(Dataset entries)

*** Begin section ***

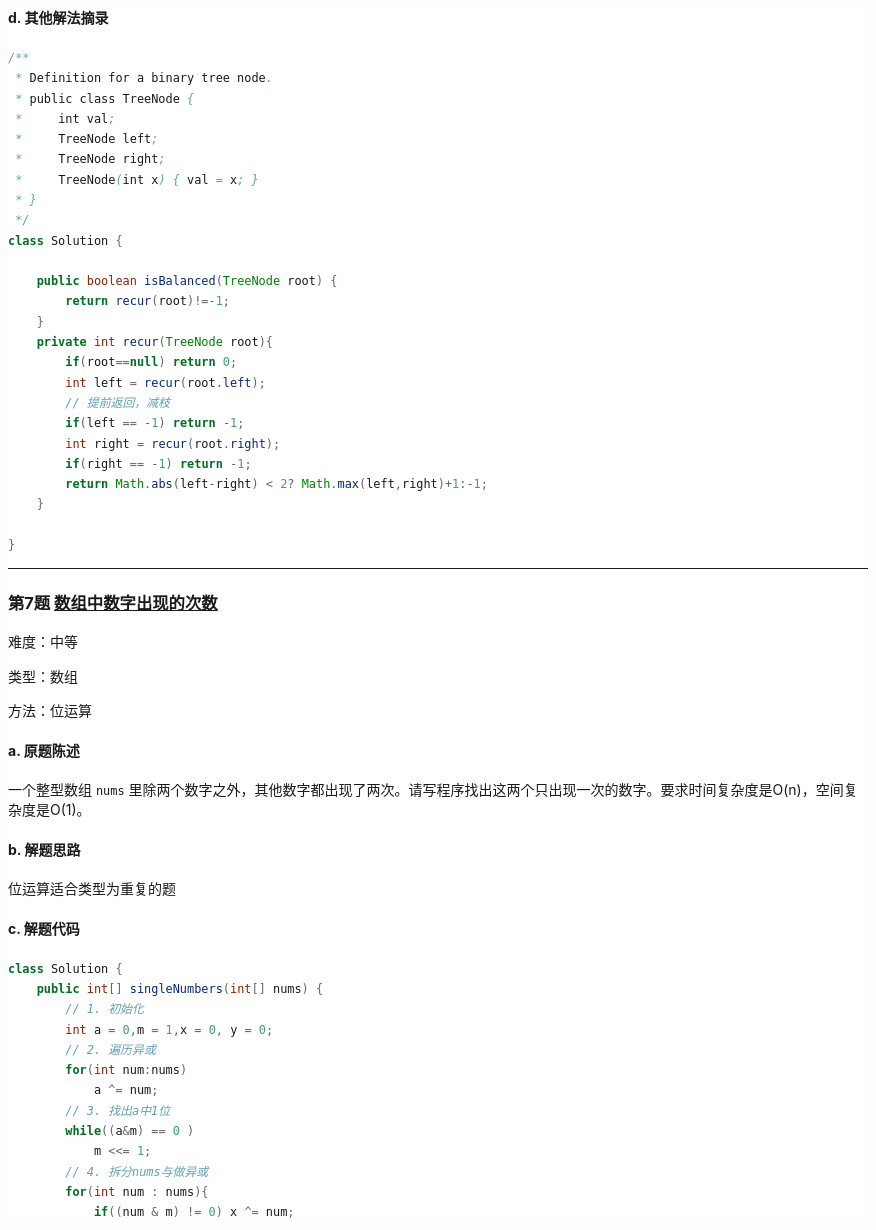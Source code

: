 #### d. 其他解法摘录

```java
/**
 * Definition for a binary tree node.
 * public class TreeNode {
 *     int val;
 *     TreeNode left;
 *     TreeNode right;
 *     TreeNode(int x) { val = x; }
 * }
 */
class Solution {

    public boolean isBalanced(TreeNode root) {
        return recur(root)!=-1;
    }
    private int recur(TreeNode root){
        if(root==null) return 0;
        int left = recur(root.left);
        // 提前返回，减枝
        if(left == -1) return -1;
        int right = recur(root.right);
        if(right == -1) return -1;
        return Math.abs(left-right) < 2? Math.max(left,right)+1:-1;
    }

}
```



------



### 第7题 [数组中数字出现的次数](https://leetcode-cn.com/problems/shu-zu-zhong-shu-zi-chu-xian-de-ci-shu-lcof/)

难度：中等

类型：数组

方法：位运算

#### a. 原题陈述

一个整型数组 `nums` 里除两个数字之外，其他数字都出现了两次。请写程序找出这两个只出现一次的数字。要求时间复杂度是O(n)，空间复杂度是O(1)。

#### b. 解题思路

位运算适合类型为重复的题

#### c. 解题代码

```java
class Solution {
    public int[] singleNumbers(int[] nums) {
        // 1. 初始化
        int a = 0,m = 1,x = 0, y = 0;
        // 2. 遍历异或
        for(int num:nums)
            a ^= num;
        // 3. 找出a中1位
        while((a&m) == 0 )
            m <<= 1;
        // 4. 拆分nums与做异或
        for(int num : nums){
            if((num & m) != 0) x ^= num;
```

*** End section ***

— AIM OF THE EXERCISE —
Your reply should be only the number of lines in the records above that include "return".

— FINAL ANSWER —
5